The Employer's Legal Resource: The Legality of Requiring Employees to Waive Legal Claims


In 1999, Allstate Insurance Company announced a massive reorganization. As part of this reorganization, employees to be terminated were given four options: (1) conversion to independent contractor status; (2) $5,000 and an interest in accounts to be sold; (3) one year's severance pay; or (4) 13 week severance. Employees who chose one of the first three options were required to sign a release of all legal claims against Allstate related to their employment or termination, including discrimination claims under Title VII, the ADA, and the ADEA. In order to remain associated as independent contractors, employees were required to sign the waiver.

The Equal Employment Opportunity Commission (EEOC) brought a lawsuit against Allstate. As a threshold matter, the EEOC argued the waivers were invalid due to improper consideration (consideration is the value given to induce a party to enter into a contract or agreement). Because the waiver was not in exchange for traditional severance benefits, the Commission argued that employees received nothing of value.

In determining the validity of the waivers, the Third Circuit Court of Appeals focused on on alternative means of consideration. Prior to the reorganization, agents were all at-will employees. They had no guaranteed right to become an independent contractor. By signing the waivers of legal claims, the agents benefitted.
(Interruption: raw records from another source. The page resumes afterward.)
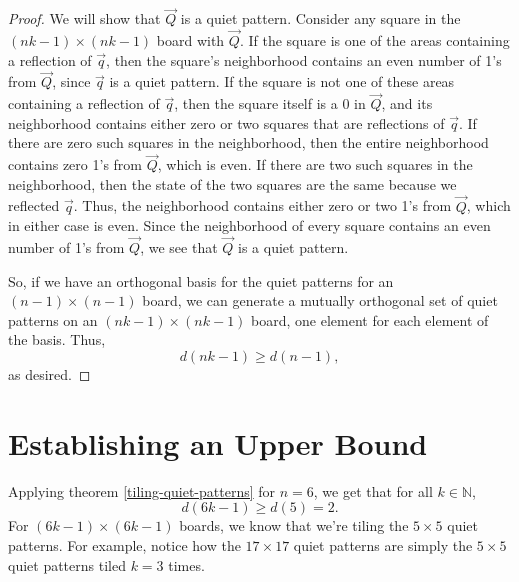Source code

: \documentclass[a4paper]{article}
\newcommand{\N}{\mathbb{N}}
\begin{document}
\begin{proof}
		We will show that $\vec{Q}$ is a quiet pattern.
		Consider any square in the $(nk-1) \times (nk-1)$ board with $\vec{Q}$.
		If the square is one of the areas containing a reflection of $\vec{q}$, then the square's neighborhood contains an even number of 1's from $\vec{Q}$, since $\vec{q}$ is a quiet pattern.
		If the square is not one of these areas containing a reflection of $\vec{q}$, then the square itself is a 0 in $\vec{Q}$, and its neighborhood contains either zero or two squares that are reflections of $\vec{q}$.
		If there are zero such squares in the neighborhood, then the entire neighborhood contains zero 1's from $\vec{Q}$, which is even.
		If there are two such squares in the neighborhood, then the state of the two squares are the same because we reflected $\vec{q}$.
		Thus, the neighborhood contains either zero or two 1's from $\vec{Q}$, which in either case is even.
		Since the neighborhood of every square contains an even number of 1's from $\vec{Q}$, we see that $\vec{Q}$ is a quiet pattern.
		
		So, if we have an orthogonal basis for the quiet patterns for an $(n-1) \times (n-1)$ board, we can generate a mutually orthogonal set of quiet patterns on an $(nk-1) \times (nk-1)$ board, one element for each element of the basis. 
		Thus,
		\begin{equation*}
			d(nk-1) \geq d(n-1),
		\end{equation*}
		as desired.
	\end{proof}

	\section{Establishing an Upper Bound}
	Applying theorem \ref{tiling-quiet-patterns} for $n=6$, we get that for all $k \in \N$,
	\begin{equation*}
		d(6k - 1) \geq d(5) = 2.
	\end{equation*}
	For $(6k-1) \times (6k-1)$ boards, we know that we're tiling the $5 \times5 $ quiet patterns.
	For example, notice how the $17 \times 17$ quiet patterns are simply the $5 \times 5$ quiet patterns tiled $k=3$ times.
	
\end{document}
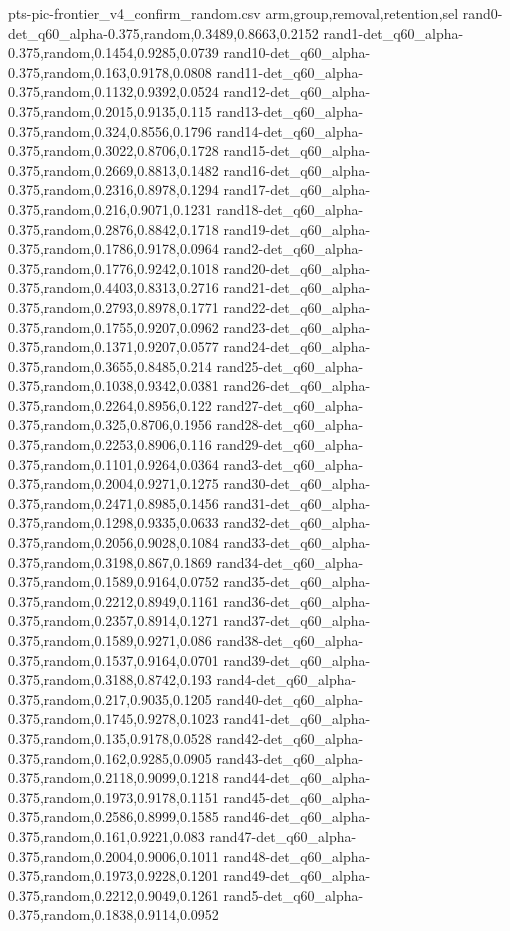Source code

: \begin{filecontents*}[overwrite]{pts-pic-frontier_v4_confirm_random.csv}
arm,group,removal,retention,sel
rand0-det_q60_alpha-0.375,random,0.3489,0.8663,0.2152
rand1-det_q60_alpha-0.375,random,0.1454,0.9285,0.0739
rand10-det_q60_alpha-0.375,random,0.163,0.9178,0.0808
rand11-det_q60_alpha-0.375,random,0.1132,0.9392,0.0524
rand12-det_q60_alpha-0.375,random,0.2015,0.9135,0.115
rand13-det_q60_alpha-0.375,random,0.324,0.8556,0.1796
rand14-det_q60_alpha-0.375,random,0.3022,0.8706,0.1728
rand15-det_q60_alpha-0.375,random,0.2669,0.8813,0.1482
rand16-det_q60_alpha-0.375,random,0.2316,0.8978,0.1294
rand17-det_q60_alpha-0.375,random,0.216,0.9071,0.1231
rand18-det_q60_alpha-0.375,random,0.2876,0.8842,0.1718
rand19-det_q60_alpha-0.375,random,0.1786,0.9178,0.0964
rand2-det_q60_alpha-0.375,random,0.1776,0.9242,0.1018
rand20-det_q60_alpha-0.375,random,0.4403,0.8313,0.2716
rand21-det_q60_alpha-0.375,random,0.2793,0.8978,0.1771
rand22-det_q60_alpha-0.375,random,0.1755,0.9207,0.0962
rand23-det_q60_alpha-0.375,random,0.1371,0.9207,0.0577
rand24-det_q60_alpha-0.375,random,0.3655,0.8485,0.214
rand25-det_q60_alpha-0.375,random,0.1038,0.9342,0.0381
rand26-det_q60_alpha-0.375,random,0.2264,0.8956,0.122
rand27-det_q60_alpha-0.375,random,0.325,0.8706,0.1956
rand28-det_q60_alpha-0.375,random,0.2253,0.8906,0.116
rand29-det_q60_alpha-0.375,random,0.1101,0.9264,0.0364
rand3-det_q60_alpha-0.375,random,0.2004,0.9271,0.1275
rand30-det_q60_alpha-0.375,random,0.2471,0.8985,0.1456
rand31-det_q60_alpha-0.375,random,0.1298,0.9335,0.0633
rand32-det_q60_alpha-0.375,random,0.2056,0.9028,0.1084
rand33-det_q60_alpha-0.375,random,0.3198,0.867,0.1869
rand34-det_q60_alpha-0.375,random,0.1589,0.9164,0.0752
rand35-det_q60_alpha-0.375,random,0.2212,0.8949,0.1161
rand36-det_q60_alpha-0.375,random,0.2357,0.8914,0.1271
rand37-det_q60_alpha-0.375,random,0.1589,0.9271,0.086
rand38-det_q60_alpha-0.375,random,0.1537,0.9164,0.0701
rand39-det_q60_alpha-0.375,random,0.3188,0.8742,0.193
rand4-det_q60_alpha-0.375,random,0.217,0.9035,0.1205
rand40-det_q60_alpha-0.375,random,0.1745,0.9278,0.1023
rand41-det_q60_alpha-0.375,random,0.135,0.9178,0.0528
rand42-det_q60_alpha-0.375,random,0.162,0.9285,0.0905
rand43-det_q60_alpha-0.375,random,0.2118,0.9099,0.1218
rand44-det_q60_alpha-0.375,random,0.1973,0.9178,0.1151
rand45-det_q60_alpha-0.375,random,0.2586,0.8999,0.1585
rand46-det_q60_alpha-0.375,random,0.161,0.9221,0.083
rand47-det_q60_alpha-0.375,random,0.2004,0.9006,0.1011
rand48-det_q60_alpha-0.375,random,0.1973,0.9228,0.1201
rand49-det_q60_alpha-0.375,random,0.2212,0.9049,0.1261
rand5-det_q60_alpha-0.375,random,0.1838,0.9114,0.0952

\end{filecontents*}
The conversion option provided the following benefits: (1) guaranteed conversion to independent contractor status (previously discretionary); (2) monetary bonus; (3) excused repayment of outstanding expense advancements, and (4) transferable interest in his business after 2 years (previously 5 year requirement). In essence, employees who took the first option received the benefits of a new business arrangement.

This case serves as a reminder that employers must exchange consideration for releases of employment law claims, but this exchange is not limited to the offer of severance pay. For example, an employer can offer the employee other things of value in exchange for releases of claims (e.g., new business relationship, new position, or bonus). The key is that the consideration must offer the employee something that they were not otherwise entitled to receive. In this case, because the Allstate employees were previously employed "at-will", the conversion program offered a benefit with its guarantee of an independent contractor relationship.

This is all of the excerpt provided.